→ TASK BRIEF
Your task is to find every line in the records that holds the string "Verificar" and copy it.

[Stored dataset items]

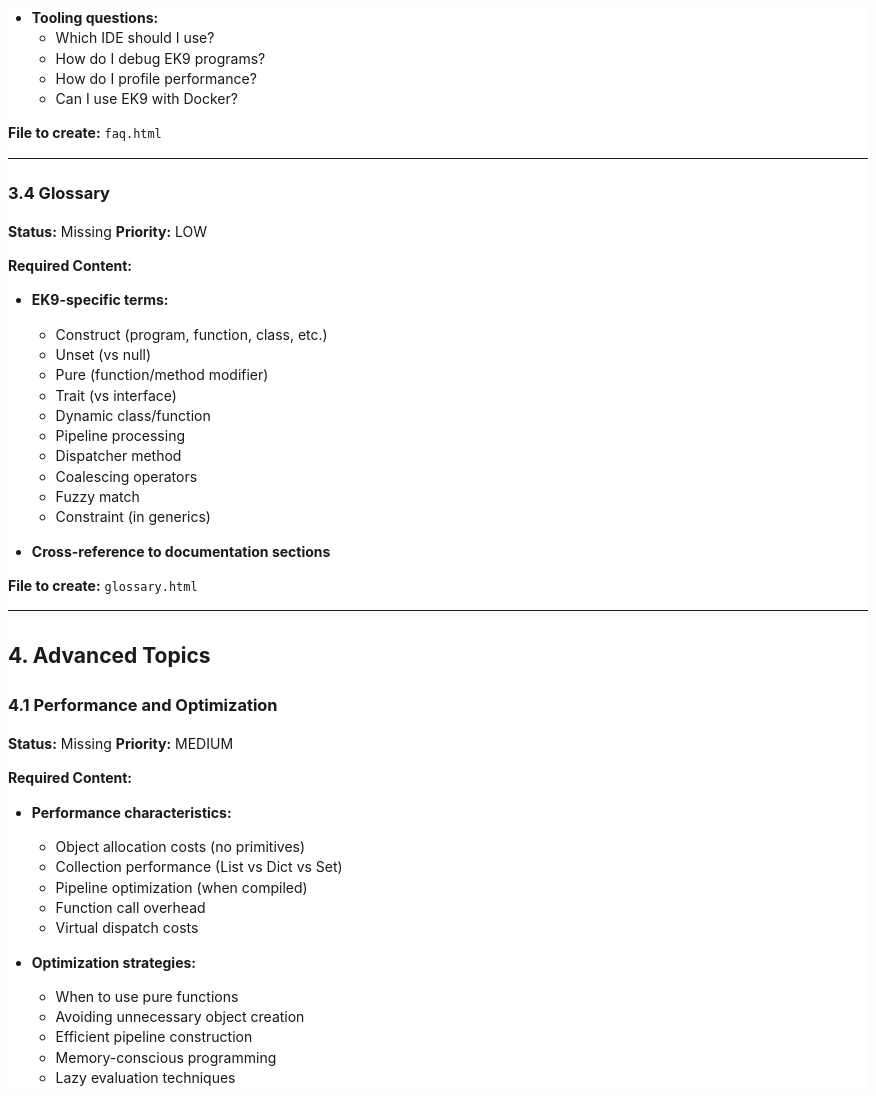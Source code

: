 - **Tooling questions:**
  - Which IDE should I use?
  - How do I debug EK9 programs?
  - How do I profile performance?
  - Can I use EK9 with Docker?

**File to create:** `faq.html`

---

### 3.4 Glossary
**Status:** Missing
**Priority:** LOW

**Required Content:**
- **EK9-specific terms:**
  - Construct (program, function, class, etc.)
  - Unset (vs null)
  - Pure (function/method modifier)
  - Trait (vs interface)
  - Dynamic class/function
  - Pipeline processing
  - Dispatcher method
  - Coalescing operators
  - Fuzzy match
  - Constraint (in generics)

- **Cross-reference to documentation sections**

**File to create:** `glossary.html`

---

## 4. Advanced Topics

### 4.1 Performance and Optimization
**Status:** Missing
**Priority:** MEDIUM

**Required Content:**
- **Performance characteristics:**
  - Object allocation costs (no primitives)
  - Collection performance (List vs Dict vs Set)
  - Pipeline optimization (when compiled)
  - Function call overhead
  - Virtual dispatch costs

- **Optimization strategies:**
  - When to use pure functions
  - Avoiding unnecessary object creation
  - Efficient pipeline construction
  - Memory-conscious programming
  - Lazy evaluation techniques
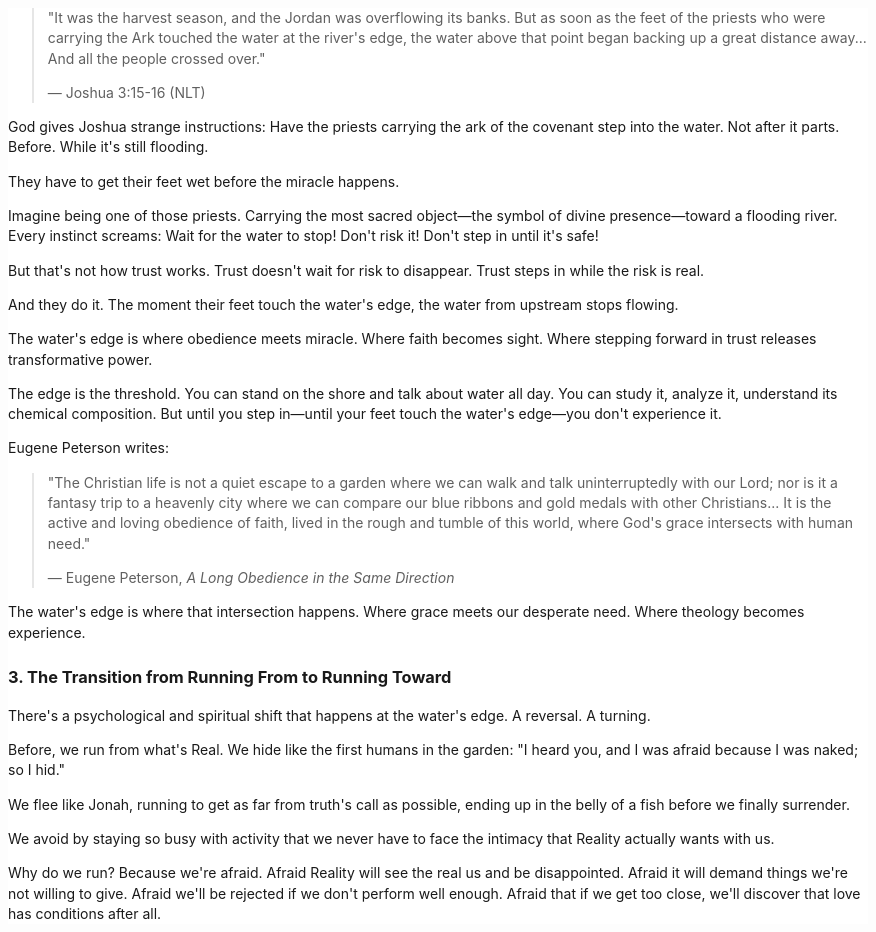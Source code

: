 > "It was the harvest season, and the Jordan was overflowing its banks. But as soon as the feet of the priests who were carrying the Ark touched the water at the river's edge, the water above that point began backing up a great distance away... And all the people crossed over."
>
> — Joshua 3:15-16 (NLT)

God gives Joshua strange instructions: Have the priests carrying the ark of the covenant step into the water. Not after it parts. Before. While it's still flooding.

They have to get their feet wet before the miracle happens.

Imagine being one of those priests. Carrying the most sacred object—the symbol of divine presence—toward a flooding river. Every instinct screams: Wait for the water to stop! Don't risk it! Don't step in until it's safe!

But that's not how trust works. Trust doesn't wait for risk to disappear. Trust steps in while the risk is real.

And they do it. The moment their feet touch the water's edge, the water from upstream stops flowing.

The water's edge is where obedience meets miracle. Where faith becomes sight. Where stepping forward in trust releases transformative power.

The edge is the threshold. You can stand on the shore and talk about water all day. You can study it, analyze it, understand its chemical composition. But until you step in—until your feet touch the water's edge—you don't experience it.

Eugene Peterson writes:

> "The Christian life is not a quiet escape to a garden where we can walk and talk uninterruptedly with our Lord; nor is it a fantasy trip to a heavenly city where we can compare our blue ribbons and gold medals with other Christians... It is the active and loving obedience of faith, lived in the rough and tumble of this world, where God's grace intersects with human need."
>
> — Eugene Peterson, *A Long Obedience in the Same Direction*

The water's edge is where that intersection happens. Where grace meets our desperate need. Where theology becomes experience.

### 3. The Transition from Running From to Running Toward

There's a psychological and spiritual shift that happens at the water's edge. A reversal. A turning.

Before, we run from what's Real. We hide like the first humans in the garden: "I heard you, and I was afraid because I was naked; so I hid."

We flee like Jonah, running to get as far from truth's call as possible, ending up in the belly of a fish before we finally surrender.

We avoid by staying so busy with activity that we never have to face the intimacy that Reality actually wants with us.

Why do we run? Because we're afraid. Afraid Reality will see the real us and be disappointed. Afraid it will demand things we're not willing to give. Afraid we'll be rejected if we don't perform well enough. Afraid that if we get too close, we'll discover that love has conditions after all.
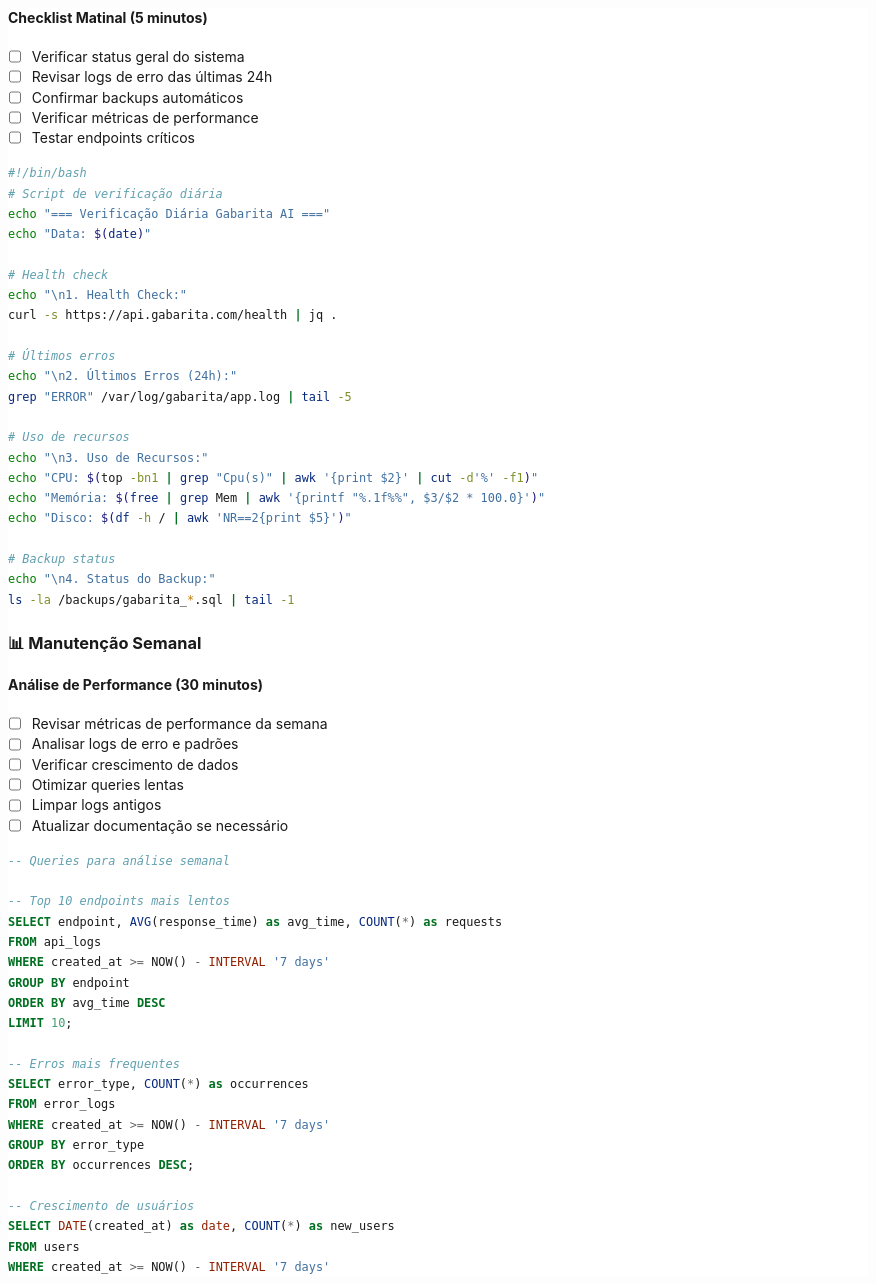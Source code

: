 #### Checklist Matinal (5 minutos)
- [ ] Verificar status geral do sistema
- [ ] Revisar logs de erro das últimas 24h
- [ ] Confirmar backups automáticos
- [ ] Verificar métricas de performance
- [ ] Testar endpoints críticos

```bash
#!/bin/bash
# Script de verificação diária
echo "=== Verificação Diária Gabarita AI ==="
echo "Data: $(date)"

# Health check
echo "\n1. Health Check:"
curl -s https://api.gabarita.com/health | jq .

# Últimos erros
echo "\n2. Últimos Erros (24h):"
grep "ERROR" /var/log/gabarita/app.log | tail -5

# Uso de recursos
echo "\n3. Uso de Recursos:"
echo "CPU: $(top -bn1 | grep "Cpu(s)" | awk '{print $2}' | cut -d'%' -f1)"
echo "Memória: $(free | grep Mem | awk '{printf "%.1f%%", $3/$2 * 100.0}')"
echo "Disco: $(df -h / | awk 'NR==2{print $5}')"

# Backup status
echo "\n4. Status do Backup:"
ls -la /backups/gabarita_*.sql | tail -1
```

### 📊 Manutenção Semanal

#### Análise de Performance (30 minutos)
- [ ] Revisar métricas de performance da semana
- [ ] Analisar logs de erro e padrões
- [ ] Verificar crescimento de dados
- [ ] Otimizar queries lentas
- [ ] Limpar logs antigos
- [ ] Atualizar documentação se necessário

```sql
-- Queries para análise semanal

-- Top 10 endpoints mais lentos
SELECT endpoint, AVG(response_time) as avg_time, COUNT(*) as requests
FROM api_logs 
WHERE created_at >= NOW() - INTERVAL '7 days'
GROUP BY endpoint 
ORDER BY avg_time DESC 
LIMIT 10;

-- Erros mais frequentes
SELECT error_type, COUNT(*) as occurrences
FROM error_logs 
WHERE created_at >= NOW() - INTERVAL '7 days'
GROUP BY error_type 
ORDER BY occurrences DESC;

-- Crescimento de usuários
SELECT DATE(created_at) as date, COUNT(*) as new_users
FROM users 
WHERE created_at >= NOW() - INTERVAL '7 days'
```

→ TASK SOLUTION
- [ ] Verificar status geral do sistema
- [ ] Verificar métricas de performance
- [ ] Verificar crescimento de dados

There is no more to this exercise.